- _Exercise details_:
Set the records down again, exactly, without their images.

- _Supplied material_:
##############################

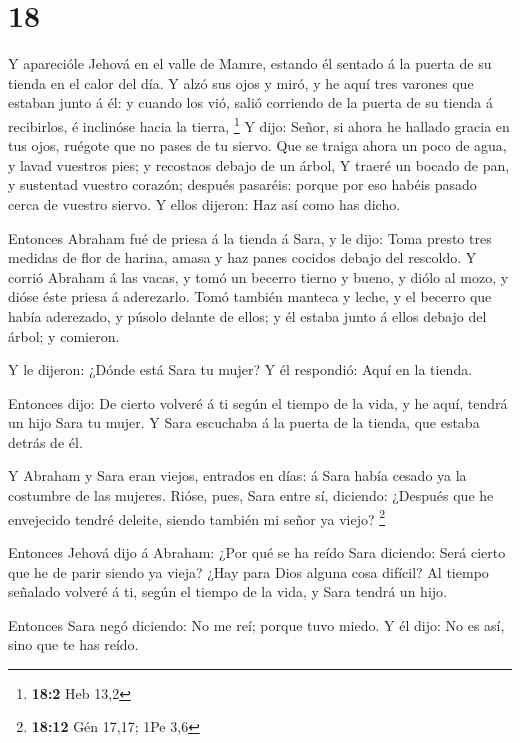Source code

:\hypertarget{section-17}{%
\section{18}\label{section-17}}

 Y aparecióle Jehová en el valle de Mamre, estando él
sentado á la puerta de su tienda en el calor del día.  Y
alzó sus ojos y miró, y he aquí tres varones que estaban junto á él: y
cuando los vió, salió corriendo de la puerta de su tienda á recibirlos,
é inclinóse hacia la tierra, \footnote{\textbf{18:2} Heb 13,2}
 Y dijo: Señor, si ahora he hallado gracia en tus ojos,
ruégote que no pases de tu siervo.  Que se traiga ahora un
poco de agua, y lavad vuestros pies; y recostaos debajo de un árbol,
 Y traeré un bocado de pan, y sustentad vuestro corazón;
después pasaréis: porque por eso habéis pasado cerca de vuestro siervo.
Y ellos dijeron: Haz así como has dicho.

 Entonces Abraham fué de priesa á la tienda á Sara, y le
dijo: Toma presto tres medidas de flor de harina, amasa y haz panes
cocidos debajo del rescoldo.  Y corrió Abraham á las
vacas, y tomó un becerro tierno y bueno, y diólo al mozo, y dióse éste
priesa á aderezarlo.  Tomó también manteca y leche, y el
becerro que había aderezado, y púsolo delante de ellos; y él estaba
junto á ellos debajo del árbol; y comieron.

 Y le dijeron: ¿Dónde está Sara tu mujer? Y él respondió:
Aquí en la tienda.

 Entonces dijo: De cierto volveré á ti según el tiempo de
la vida, y he aquí, tendrá un hijo Sara tu mujer. Y Sara escuchaba á la
puerta de la tienda, que estaba detrás de él.

 Y Abraham y Sara eran viejos, entrados en días: á Sara
había cesado ya la costumbre de las mujeres.  Rióse,
pues, Sara entre sí, diciendo: ¿Después que he envejecido tendré
deleite, siendo también mi señor ya viejo? \footnote{\textbf{18:12} Gén
  17,17; 1Pe 3,6}

 Entonces Jehová dijo á Abraham: ¿Por qué se ha reído
Sara diciendo: Será cierto que he de parir siendo ya vieja?
 ¿Hay para Dios alguna cosa difícil? Al tiempo señalado
volveré á ti, según el tiempo de la vida, y Sara tendrá un hijo.

 Entonces Sara negó diciendo: No me reí; porque tuvo
miedo. Y él dijo: No es así, sino que te has reído.

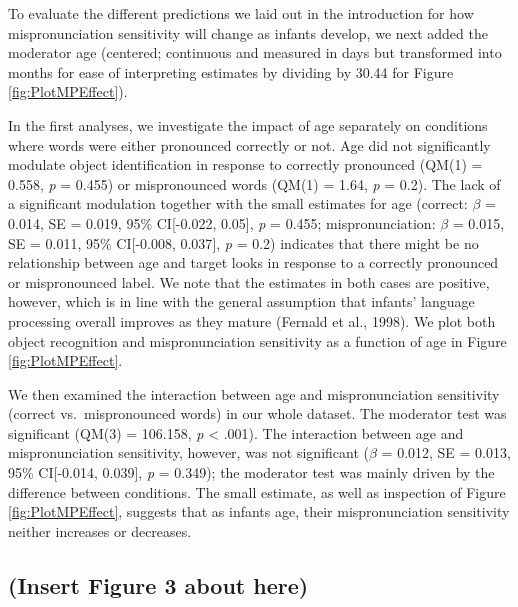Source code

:\documentclass[man]{apa6}
\begin{document}
To evaluate the different predictions we laid out in the introduction for how mispronunciation sensitivity will change as infants develop, we next added the moderator age (centered; continuous and measured in days but transformed into months for ease of interpreting estimates by dividing by 30.44 for Figure \ref{fig:PlotMPEffect}).

In the first analyses, we investigate the impact of age separately on conditions where words were either pronounced correctly or not. Age did not significantly modulate object identification in response to correctly pronounced (QM(1) = 0.558, \emph{p} = 0.455) or mispronounced words (QM(1) = 1.64, \emph{p} = 0.2). The lack of a significant modulation together with the small estimates for age (correct: \(\beta\) = 0.014, SE = 0.019, 95\% CI{[}-0.022, 0.05{]}, \emph{p} = 0.455; mispronunciation: \(\beta\) = 0.015, SE = 0.011, 95\% CI{[}-0.008, 0.037{]}, \emph{p} = 0.2) indicates that there might be no relationship between age and target looks in response to a correctly pronounced or mispronounced label. We note that the estimates in both cases are positive, however, which is in line with the general assumption that infants' language processing overall improves as they mature (Fernald et al., 1998). We plot both object recognition and mispronunciation sensitivity as a function of age in Figure \ref{fig:PlotMPEffect}.

We then examined the interaction between age and mispronunciation sensitivity (correct vs.~mispronounced words) in our whole dataset. The moderator test was significant (QM(3) = 106.158, \emph{p} \textless{} .001). The interaction between age and mispronunciation sensitivity, however, was not significant (\(\beta\) = 0.012, SE = 0.013, 95\% CI{[}-0.014, 0.039{]}, \emph{p} = 0.349); the moderator test was mainly driven by the difference between conditions. The small estimate, as well as inspection of Figure \ref{fig:PlotMPEffect}, suggests that as infants age, their mispronunciation sensitivity neither increases or decreases.

\hypertarget{insert-figure-3-about-here}{%
\subsection{(Insert Figure 3 about here)}\label{insert-figure-3-about-here}}
\end{document}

##############################

- _Task result_:
Source code

:\hypertarget{section-17}{%
\section{18}\label{section-17}}

 Y aparecióle Jehová en el valle de Mamre, estando él
sentado á la puerta de su tienda en el calor del día.  Y
alzó sus ojos y miró, y he aquí tres varones que estaban junto á él: y
cuando los vió, salió corriendo de la puerta de su tienda á recibirlos,
é inclinóse hacia la tierra, \footnote{\textbf{18:2} Heb 13,2}
 Y dijo: Señor, si ahora he hallado gracia en tus ojos,
ruégote que no pases de tu siervo.  Que se traiga ahora un
poco de agua, y lavad vuestros pies; y recostaos debajo de un árbol,
 Y traeré un bocado de pan, y sustentad vuestro corazón;
después pasaréis: porque por eso habéis pasado cerca de vuestro siervo.
Y ellos dijeron: Haz así como has dicho.

 Entonces Abraham fué de priesa á la tienda á Sara, y le
dijo: Toma presto tres medidas de flor de harina, amasa y haz panes
cocidos debajo del rescoldo.  Y corrió Abraham á las
vacas, y tomó un becerro tierno y bueno, y diólo al mozo, y dióse éste
priesa á aderezarlo.  Tomó también manteca y leche, y el
becerro que había aderezado, y púsolo delante de ellos; y él estaba
junto á ellos debajo del árbol; y comieron.

 Y le dijeron: ¿Dónde está Sara tu mujer? Y él respondió:
Aquí en la tienda.

 Entonces dijo: De cierto volveré á ti según el tiempo de
la vida, y he aquí, tendrá un hijo Sara tu mujer. Y Sara escuchaba á la
puerta de la tienda, que estaba detrás de él.

 Y Abraham y Sara eran viejos, entrados en días: á Sara
había cesado ya la costumbre de las mujeres.  Rióse,
pues, Sara entre sí, diciendo: ¿Después que he envejecido tendré
deleite, siendo también mi señor ya viejo? \footnote{\textbf{18:12} Gén
  17,17; 1Pe 3,6}

 Entonces Jehová dijo á Abraham: ¿Por qué se ha reído
Sara diciendo: Será cierto que he de parir siendo ya vieja?
 ¿Hay para Dios alguna cosa difícil? Al tiempo señalado
volveré á ti, según el tiempo de la vida, y Sara tendrá un hijo.

 Entonces Sara negó diciendo: No me reí; porque tuvo
miedo. Y él dijo: No es así, sino que te has reído.

Source code

:\documentclass[man]{apa6}
\begin{document}
To evaluate the different predictions we laid out in the introduction for how mispronunciation sensitivity will change as infants develop, we next added the moderator age (centered; continuous and measured in days but transformed into months for ease of interpreting estimates by dividing by 30.44 for Figure \ref{fig:PlotMPEffect}).

In the first analyses, we investigate the impact of age separately on conditions where words were either pronounced correctly or not. Age did not significantly modulate object identification in response to correctly pronounced (QM(1) = 0.558, \emph{p} = 0.455) or mispronounced words (QM(1) = 1.64, \emph{p} = 0.2). The lack of a significant modulation together with the small estimates for age (correct: \(\beta\) = 0.014, SE = 0.019, 95\% CI{[}-0.022, 0.05{]}, \emph{p} = 0.455; mispronunciation: \(\beta\) = 0.015, SE = 0.011, 95\% CI{[}-0.008, 0.037{]}, \emph{p} = 0.2) indicates that there might be no relationship between age and target looks in response to a correctly pronounced or mispronounced label. We note that the estimates in both cases are positive, however, which is in line with the general assumption that infants' language processing overall improves as they mature (Fernald et al., 1998). We plot both object recognition and mispronunciation sensitivity as a function of age in Figure \ref{fig:PlotMPEffect}.

We then examined the interaction between age and mispronunciation sensitivity (correct vs.~mispronounced words) in our whole dataset. The moderator test was significant (QM(3) = 106.158, \emph{p} \textless{} .001). The interaction between age and mispronunciation sensitivity, however, was not significant (\(\beta\) = 0.012, SE = 0.013, 95\% CI{[}-0.014, 0.039{]}, \emph{p} = 0.349); the moderator test was mainly driven by the difference between conditions. The small estimate, as well as inspection of Figure \ref{fig:PlotMPEffect}, suggests that as infants age, their mispronunciation sensitivity neither increases or decreases.

\hypertarget{insert-figure-3-about-here}{%
\subsection{(Insert Figure 3 about here)}\label{insert-figure-3-about-here}}
\end{document}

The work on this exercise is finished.